> Material provided
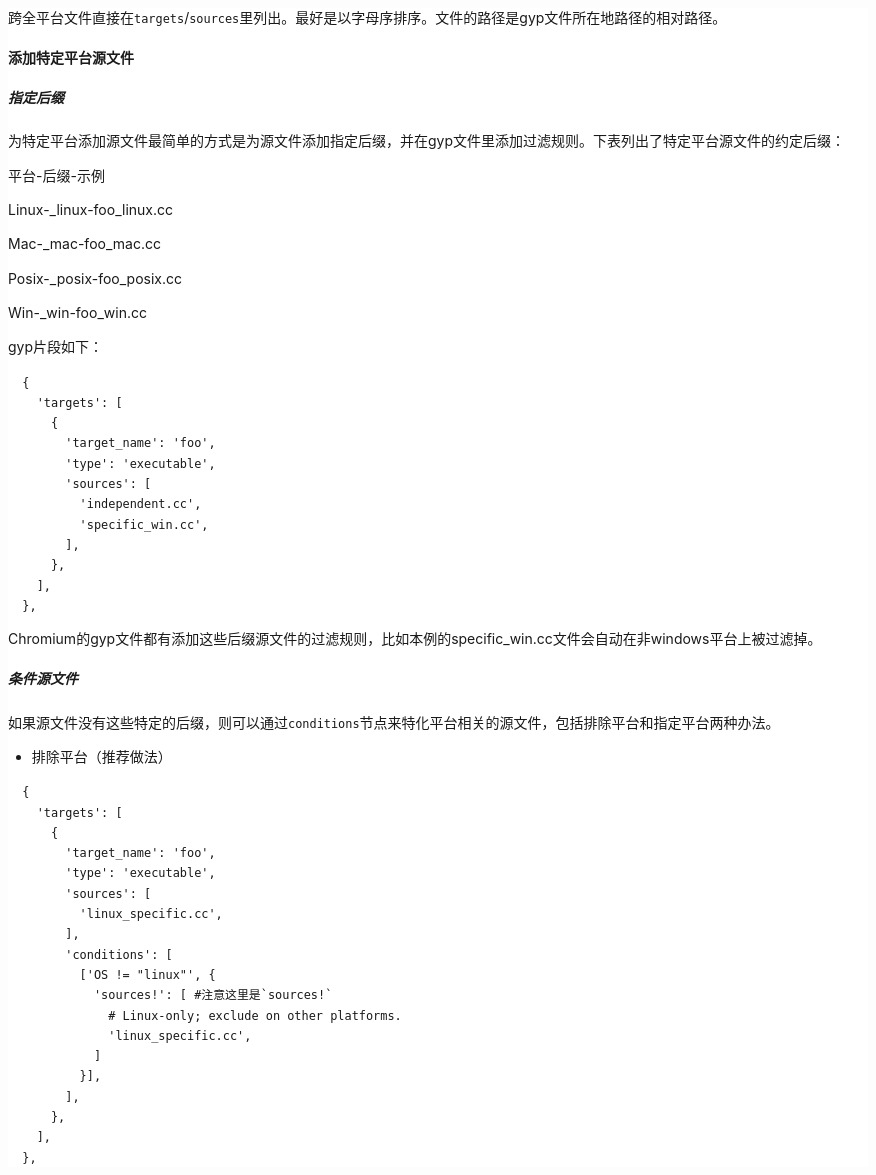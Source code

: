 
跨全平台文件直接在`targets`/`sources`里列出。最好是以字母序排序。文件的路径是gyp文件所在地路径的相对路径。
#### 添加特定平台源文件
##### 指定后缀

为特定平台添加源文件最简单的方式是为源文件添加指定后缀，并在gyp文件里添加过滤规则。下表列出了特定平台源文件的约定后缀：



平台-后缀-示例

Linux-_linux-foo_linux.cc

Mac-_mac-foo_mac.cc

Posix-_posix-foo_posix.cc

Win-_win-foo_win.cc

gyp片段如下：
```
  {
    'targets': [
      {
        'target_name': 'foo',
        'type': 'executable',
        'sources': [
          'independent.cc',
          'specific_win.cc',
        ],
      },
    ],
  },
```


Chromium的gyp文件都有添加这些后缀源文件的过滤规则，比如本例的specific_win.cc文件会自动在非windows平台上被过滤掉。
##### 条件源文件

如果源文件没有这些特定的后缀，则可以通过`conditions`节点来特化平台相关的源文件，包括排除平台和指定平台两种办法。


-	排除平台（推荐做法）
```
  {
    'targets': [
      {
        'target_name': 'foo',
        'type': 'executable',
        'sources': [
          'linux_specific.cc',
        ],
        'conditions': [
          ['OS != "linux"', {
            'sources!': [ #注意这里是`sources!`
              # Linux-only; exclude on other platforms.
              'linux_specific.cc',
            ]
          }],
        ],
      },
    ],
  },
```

---

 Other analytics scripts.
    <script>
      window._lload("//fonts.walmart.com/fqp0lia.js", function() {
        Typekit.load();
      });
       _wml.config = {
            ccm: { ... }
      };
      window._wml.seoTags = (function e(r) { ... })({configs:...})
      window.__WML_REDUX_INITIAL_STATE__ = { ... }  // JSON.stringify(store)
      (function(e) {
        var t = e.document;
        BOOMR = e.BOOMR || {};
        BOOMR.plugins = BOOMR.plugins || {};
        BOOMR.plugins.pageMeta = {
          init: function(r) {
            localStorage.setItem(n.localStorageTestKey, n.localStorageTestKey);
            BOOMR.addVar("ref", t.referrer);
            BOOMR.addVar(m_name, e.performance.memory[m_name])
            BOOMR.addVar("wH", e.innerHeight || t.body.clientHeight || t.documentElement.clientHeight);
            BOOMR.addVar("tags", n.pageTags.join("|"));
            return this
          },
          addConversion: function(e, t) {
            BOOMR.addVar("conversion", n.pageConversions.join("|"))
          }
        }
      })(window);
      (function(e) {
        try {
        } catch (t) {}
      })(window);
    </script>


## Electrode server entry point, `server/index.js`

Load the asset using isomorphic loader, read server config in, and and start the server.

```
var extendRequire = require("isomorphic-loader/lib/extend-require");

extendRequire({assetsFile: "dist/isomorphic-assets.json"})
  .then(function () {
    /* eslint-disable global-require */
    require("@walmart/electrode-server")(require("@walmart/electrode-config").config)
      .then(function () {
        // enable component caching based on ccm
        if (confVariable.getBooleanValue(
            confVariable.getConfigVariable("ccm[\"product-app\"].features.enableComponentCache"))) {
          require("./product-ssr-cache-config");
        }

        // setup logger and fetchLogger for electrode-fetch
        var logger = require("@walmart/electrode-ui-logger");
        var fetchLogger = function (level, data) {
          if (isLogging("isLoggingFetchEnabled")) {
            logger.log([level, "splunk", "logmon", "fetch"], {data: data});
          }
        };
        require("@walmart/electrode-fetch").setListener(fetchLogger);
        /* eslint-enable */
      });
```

> Work request
Search the data above for lines holding "server" and copy each of them.

> Output of the exercise
## Electrode server entry point, `server/index.js`
Load the asset using isomorphic loader, read server config in, and and start the server.
    require("@walmart/electrode-server")(require("@walmart/electrode-config").config)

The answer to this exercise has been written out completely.